Items from a dataset:
***

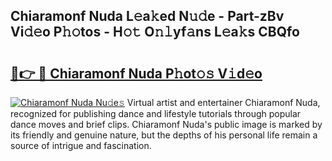 ## Chiaramonf Nuda L𝚎a𝚔ed N𝚞𝚍e - Part-zBv Vi𝚍𝚎o P𝚑𝚘tos - H𝚘𝚝 O𝚗𝚕yf𝚊ns L𝚎a𝚔s CBQfo

# <h2><a href="http://kfc0y7.oniu.top/?m=Chiaramonf+Nuda">🔗👉 🔴 Chiaramonf Nuda P𝚑ot𝚘𝚜 V𝚒d𝚎o</a></h2>

[![Chiaramonf Nuda Nu𝚍e𝚜](https://i.imgur.com/0qMVB7G.gif)](http://kfc0y7.oniu.top/?m=Chiaramonf+Nuda)
Virtual artist and entertainer Chiaramonf Nuda, recognized for publishing dance and lifestyle tutorials through popular dance moves and brief clips. Chiaramonf Nuda's public image is marked by its friendly and genuine nature, but the depths of his personal life remain a source of intrigue and fascination.  

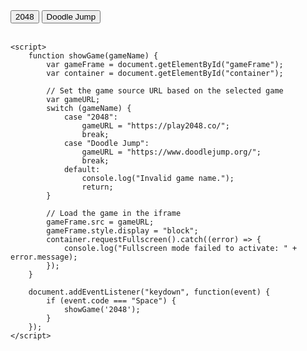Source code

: <html>
<head>
    <title>Show Games</title>
    <style>
        .gameFrame {
            width: 100%;
            height: 100%;
        }
    </style>
</head>
<body>
    <button onclick="showGame('2048')">2048</button>
    <button onclick="showGame('Doodle Jump')">Doodle Jump</button>
    <br><br>
    <div id="container">
        <iframe id="gameFrame" class="gameFrame" src="" style="display: none;"></iframe>
    </div>

    <script>
        function showGame(gameName) {
            var gameFrame = document.getElementById("gameFrame");
            var container = document.getElementById("container");

            // Set the game source URL based on the selected game
            var gameURL;
            switch (gameName) {
                case "2048":
                    gameURL = "https://play2048.co/";
                    break;
                case "Doodle Jump":
                    gameURL = "https://www.doodlejump.org/";
                    break;
                default:
                    console.log("Invalid game name.");
                    return;
            }

            // Load the game in the iframe
            gameFrame.src = gameURL;
            gameFrame.style.display = "block";
            container.requestFullscreen().catch((error) => {
                console.log("Fullscreen mode failed to activate: " + error.message);
            });
        }

        document.addEventListener("keydown", function(event) {
            if (event.code === "Space") {
                showGame('2048');
            }
        });
    </script>
</body>
</html>
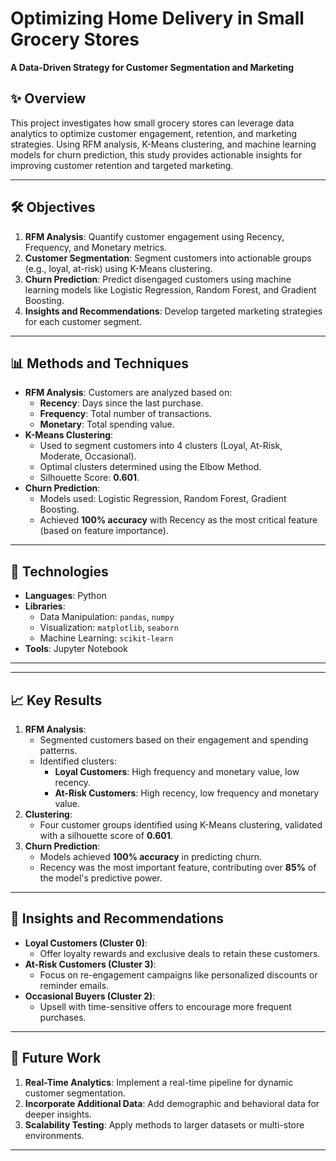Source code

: 
# Optimizing Home Delivery in Small Grocery Stores  
**A Data-Driven Strategy for Customer Segmentation and Marketing**

## ✨ Overview
This project investigates how small grocery stores can leverage data analytics to optimize customer engagement, retention, and marketing strategies. Using RFM analysis, K-Means clustering, and machine learning models for churn prediction, this study provides actionable insights for improving customer retention and targeted marketing.

---

## 🛠 Objectives
1. **RFM Analysis**: Quantify customer engagement using Recency, Frequency, and Monetary metrics.
2. **Customer Segmentation**: Segment customers into actionable groups (e.g., loyal, at-risk) using K-Means clustering.
3. **Churn Prediction**: Predict disengaged customers using machine learning models like Logistic Regression, Random Forest, and Gradient Boosting.
4. **Insights and Recommendations**: Develop targeted marketing strategies for each customer segment.

---

## 📊 Methods and Techniques
- **RFM Analysis**: Customers are analyzed based on:
  - **Recency**: Days since the last purchase.
  - **Frequency**: Total number of transactions.
  - **Monetary**: Total spending value.
- **K-Means Clustering**:
  - Used to segment customers into 4 clusters (Loyal, At-Risk, Moderate, Occasional).
  - Optimal clusters determined using the Elbow Method.
  - Silhouette Score: **0.601**.
- **Churn Prediction**:
  - Models used: Logistic Regression, Random Forest, Gradient Boosting.
  - Achieved **100% accuracy** with Recency as the most critical feature (based on feature importance).

---

## 🧰 Technologies
- **Languages**: Python  
- **Libraries**: 
  - Data Manipulation: `pandas`, `numpy`
  - Visualization: `matplotlib`, `seaborn`
  - Machine Learning: `scikit-learn`
- **Tools**: Jupyter Notebook

---


---

## 📈 Key Results
1. **RFM Analysis**:
   - Segmented customers based on their engagement and spending patterns.
   - Identified clusters:
     - **Loyal Customers**: High frequency and monetary value, low recency.
     - **At-Risk Customers**: High recency, low frequency and monetary value.
2. **Clustering**:
   - Four customer groups identified using K-Means clustering, validated with a silhouette score of **0.601**.
3. **Churn Prediction**:
   - Models achieved **100% accuracy** in predicting churn.
   - Recency was the most important feature, contributing over **85%** of the model's predictive power.

---

## 🌟 Insights and Recommendations
- **Loyal Customers (Cluster 0)**:
  - Offer loyalty rewards and exclusive deals to retain these customers.
- **At-Risk Customers (Cluster 3)**:
  - Focus on re-engagement campaigns like personalized discounts or reminder emails.
- **Occasional Buyers (Cluster 2)**:
  - Upsell with time-sensitive offers to encourage more frequent purchases.

---

## 🔮 Future Work
1. **Real-Time Analytics**: Implement a real-time pipeline for dynamic customer segmentation.
2. **Incorporate Additional Data**: Add demographic and behavioral data for deeper insights.
3. **Scalability Testing**: Apply methods to larger datasets or multi-store environments.

---




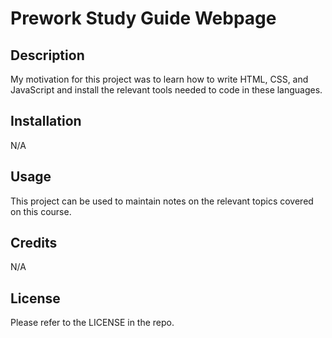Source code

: # Prework Study Guide Webpage

## Description

My motivation for this project was to learn how to write HTML, CSS, and JavaScript and install the relevant tools needed to code in these languages. 

## Installation

N/A

## Usage

This project can be used to maintain notes on the relevant topics covered on this course.

## Credits

N/A

## License

Please refer to the LICENSE in the repo.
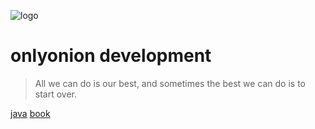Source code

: ![logo](assets/onion.ico)

# onlyonion development

> All we can do is our best, and sometimes the best we can do is to start over.

[java](10-java/README.md) 
[book](99-book/notes/)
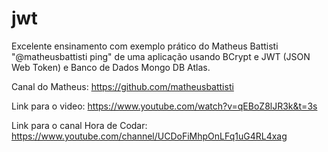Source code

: # jwt

Excelente ensinamento com exemplo prático do Matheus Battisti "@matheusbattisti ping" de uma aplicação usando BCrypt e JWT (JSON Web Token) e Banco de Dados Mongo DB Atlas.

Canal do Matheus: https://github.com/matheusbattisti

Link para o video: https://www.youtube.com/watch?v=qEBoZ8lJR3k&t=3s

Link para o canal Hora de Codar: https://www.youtube.com/channel/UCDoFiMhpOnLFq1uG4RL4xag
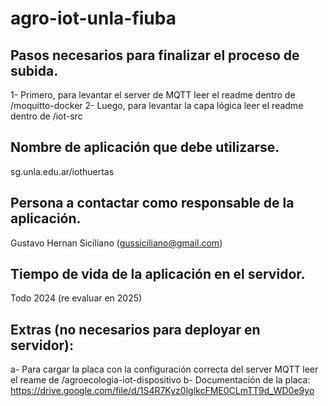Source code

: # agro-iot-unla-fiuba

## Pasos necesarios para finalizar el proceso de subida.
1- Primero, para levantar el server de MQTT leer el readme dentro de /moquitto-docker
2- Luego, para levantar la capa lógica leer el readme dentro de /iot-src

## Nombre de aplicación que debe utilizarse.
sg.unla.edu.ar/iothuertas

## Persona a contactar como responsable de la aplicación.
Gustavo Hernan Siciliano (gussiciliano@gmail.com)

## Tiempo de vida de la aplicación en el servidor.
Todo 2024 (re evaluar en 2025)

## Extras (no necesarios para deployar en servidor):
a- Para cargar la placa con la configuración correcta del server MQTT leer el reame de /agroecologia-iot-dispositivo
b- Documentación de la placa:
https://drive.google.com/file/d/1S4R7Kyz0lglkcFME0CLmTT9d_WD0e9yo
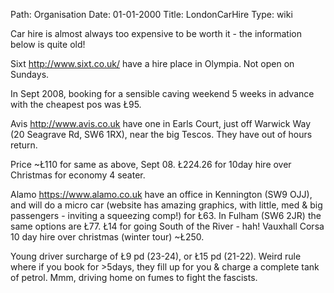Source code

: Path: Organisation
Date: 01-01-2000
Title: LondonCarHire
Type: wiki

Car hire is almost always too expensive to be worth it - the information below is quite old!

Sixt <http://www.sixt.co.uk/> have a hire place in Olympia. Not open on
Sundays.

In Sept 2008, booking for a sensible caving weekend 5 weeks in advance
with the cheapest pos was Ł95.

Avis <http://www.avis.co.uk> have one in Earls Court, just off Warwick
Way (20 Seagrave Rd, SW6 1RX), near the big Tescos. They have out of
hours return.

Price \~Ł110 for same as above, Sept 08. Ł224.26 for 10day hire over
Christmas for economy 4 seater.

Alamo <https://www.alamo.co.uk> have an office in Kennington (SW9 OJJ),
and will do a micro car (website has amazing graphics, with little, med
& big passengers - inviting a squeezing comp!) for Ł63. In Fulham (SW6
2JR) the same options are Ł77. Ł14 for going South of the River - hah!
Vauxhall Corsa 10 day hire over christmas (winter tour) \~Ł250.

Young driver surcharge of Ł9 pd (23-24), or Ł15 pd (21-22). Weird rule
where if you book for &gt;5days, they fill up for you & charge a
complete tank of petrol. Mmm, driving home on fumes to fight the
fascists.
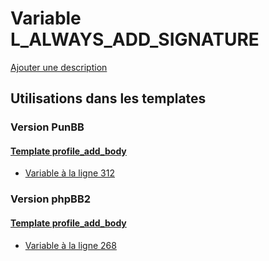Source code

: # Variable L_ALWAYS_ADD_SIGNATURE
[Ajouter une description](https://fa-tvars.appspot.com/var/L_ALWAYS_ADD_SIGNATURE)

## Utilisations dans les templates

### Version PunBB

#### [Template profile_add_body](punbb/profile_add_body.md)
* [Variable &agrave; la ligne 312](../punbb/profile_add_body.tpl#L312)

### Version phpBB2

#### [Template profile_add_body](subsilver/profile_add_body.md)
* [Variable &agrave; la ligne 268](../subsilver/profile_add_body.tpl#L268)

***

Each line carrying the string "notes" should be copied out from the entries.

SOLUTION TO THIS TASK:
This project can be used to maintain notes on the relevant topics covered on this course.
[book](99-book/notes/)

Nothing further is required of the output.